Rendered images with source text
╭──
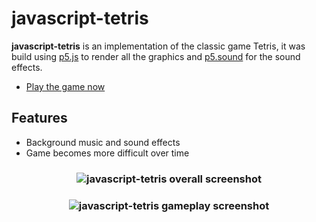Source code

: # javascript-tetris

**javascript-tetris** is an implementation of the classic game Tetris, it was build using [p5.js] to render all the graphics and [p5.sound] for the sound effects.

* [Play the game now]

Features
--------

* Background music and sound effects
* Game becomes more difficult over time

<h3 align="center">
  <img src="https://dl.dropboxusercontent.com/s/ifg9x6a1k9vw9uq/tetris_01.png?dl=0" alt="javascript-tetris overall screenshot" />
</h3>

<h3 align="center">
  <img src="https://dl.dropboxusercontent.com/s/d4fptg4b4pc6vav/tetris_02.png?dl=0" alt="javascript-tetris gameplay screenshot" />
</h3>

<!---
Link References
-->

[Play the game now]:https://tetris-aruvham.herokuapp.com
[p5.js]:https://p5js.org/
[p5.sound]:https://p5js.org/reference/#/libraries/p5.sound
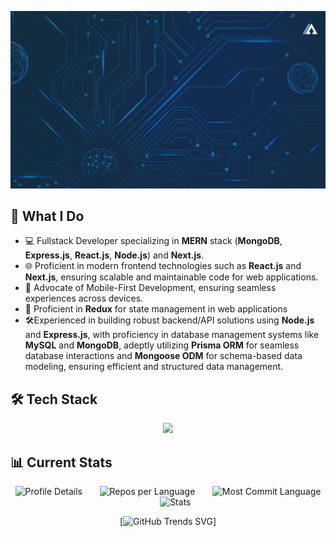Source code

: ![](https://github.com/Abdullah-Al-Ovi/Abdullah-Al-Ovi/blob/main/assets/github_cover1.gif)

## 🚀 What I Do

- 💻 Fullstack Developer specializing in **MERN** stack (**MongoDB**, **Express.js**, **React.js**, **Node.js**) and **Next.js**.
- 🌐 Proficient in modern frontend technologies such as **React.js** and **Next.js**, ensuring scalable and maintainable code for web applications.
- 📱 Advocate of Mobile-First Development, ensuring seamless experiences across devices.
- 🔄 Proficient in **Redux** for state management in web applications
- 🛠️Experienced in building robust backend/API solutions using **Node.js** and **Express.js**, with proficiency in database management systems like **MySQL** and **MongoDB**, adeptly utilizing **Prisma ORM** for seamless database interactions and **Mongoose ODM** for schema-based data modeling, ensuring efficient and structured data management.

## 🛠️ Tech Stack
<p align="center">
  <a>
    <img src="https://skillicons.dev/icons?i=c,javascript,php,html,css,tailwind,react,redux,next,nodejs,express,mongodb,mysql,firebase,prisma" />
  </a>
</p>

## 📊 Current Stats
<div align="center">

![Profile Details](http://github-profile-summary-cards.vercel.app/api/cards/profile-details?username=Abdullah-Al-Ovi&theme=dark) &nbsp;&nbsp;&nbsp;&nbsp;&nbsp; ![Repos per Language](http://github-profile-summary-cards.vercel.app/api/cards/repos-per-language?username=Abdullah-Al-Ovi&theme=dark) &nbsp;&nbsp;&nbsp;&nbsp;&nbsp; ![Most Commit Language](http://github-profile-summary-cards.vercel.app/api/cards/most-commit-language?username=Abdullah-Al-Ovi&theme=dark) &nbsp;&nbsp;&nbsp;&nbsp;&nbsp; ![Stats](http://github-profile-summary-cards.vercel.app/api/cards/stats?username=Abdullah-Al-Ovi&theme=dark)

[![GitHub Trends SVG](https://api.githubtrends.io/user/svg/Abdullah-Al-Ovi/langs?time_range=one_year&theme=classic)] 
  
</div>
╰──
All lines of the records containing "javascript" should be shown.

: # javascript-tetris
**javascript-tetris** is an implementation of the classic game Tetris, it was build using [p5.js] to render all the graphics and [p5.sound] for the sound effects.
  <img src="https://dl.dropboxusercontent.com/s/ifg9x6a1k9vw9uq/tetris_01.png?dl=0" alt="javascript-tetris overall screenshot" />
  <img src="https://dl.dropboxusercontent.com/s/d4fptg4b4pc6vav/tetris_02.png?dl=0" alt="javascript-tetris gameplay screenshot" />
    <img src="https://skillicons.dev/icons?i=c,javascript,php,html,css,tailwind,react,redux,next,nodejs,express,mongodb,mysql,firebase,prisma" />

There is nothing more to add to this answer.